This programme aims to generate world-class research that focuses on strengthening and improving health systems in low and middle income countries. Research explores the performance of the health system as a whole rather than taking a disease-specific focus.
Launched in 2013, the Health Systems Research Initiative aims to generate world-class research that addresses key questions on strengthening and improving health systems in developing countries.
Health systems research addresses questions that are not disease-specific but concern issues that have repercussions on the performance of the health system as a whole. We recognise that health systems are complex, and include not only formal healthcare delivery systems (public or private), but also other factors. These include:
- health education
- community and individual action
- the regulatory and legislative context
- the existing and emerging social, economic and cultural circumstances.
Research questions focus on understanding these broader health system links.
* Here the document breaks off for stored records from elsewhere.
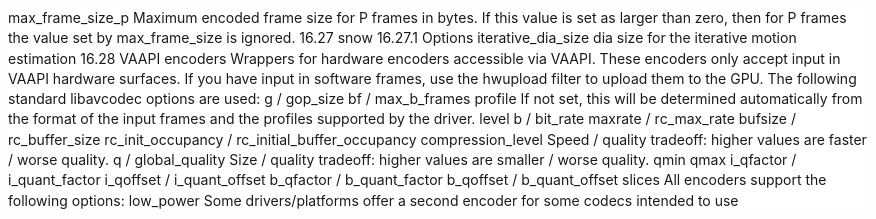 max_frame_size_p
Maximum encoded frame size for P frames in bytes. If this value is set as larger
than zero, then for P frames the value set by max_frame_size is ignored.
16.27 snow
16.27.1 Options
iterative_dia_size
dia size for the iterative motion estimation
16.28 VAAPI encoders
Wrappers for hardware encoders accessible via VAAPI.
These encoders only accept input in VAAPI hardware surfaces.  If you have input
in software frames, use the hwupload filter to upload them to the GPU.
The following standard libavcodec options are used:
g / gop_size
bf / max_b_frames
profile
If not set, this will be determined automatically from the format of the input
frames and the profiles supported by the driver.
level
b / bit_rate
maxrate / rc_max_rate
bufsize / rc_buffer_size
rc_init_occupancy / rc_initial_buffer_occupancy
compression_level
Speed / quality tradeoff: higher values are faster / worse quality.
q / global_quality
Size / quality tradeoff: higher values are smaller / worse quality.
qmin
qmax
i_qfactor / i_quant_factor
i_qoffset / i_quant_offset
b_qfactor / b_quant_factor
b_qoffset / b_quant_offset
slices
All encoders support the following options:
low_power
Some drivers/platforms offer a second encoder for some codecs intended to use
They describe how and why findings from the project have the potential to improve people’s health in low and middle income countries. Proposals demonstrate how interventions relate to and affect wider elements of a health system such as governance, financing, health workforce, information systems, and service delivery.
The programme funded methodologically rigorous, high quality research that will:
- generate evidence on how to strengthen and improve health systems for people living in low and middle income countries
- use a health systems approach to inform the delivery of evidence-based interventions or structural changes
- provide evidence that is of direct relevance to decision makers and practitioners in the field.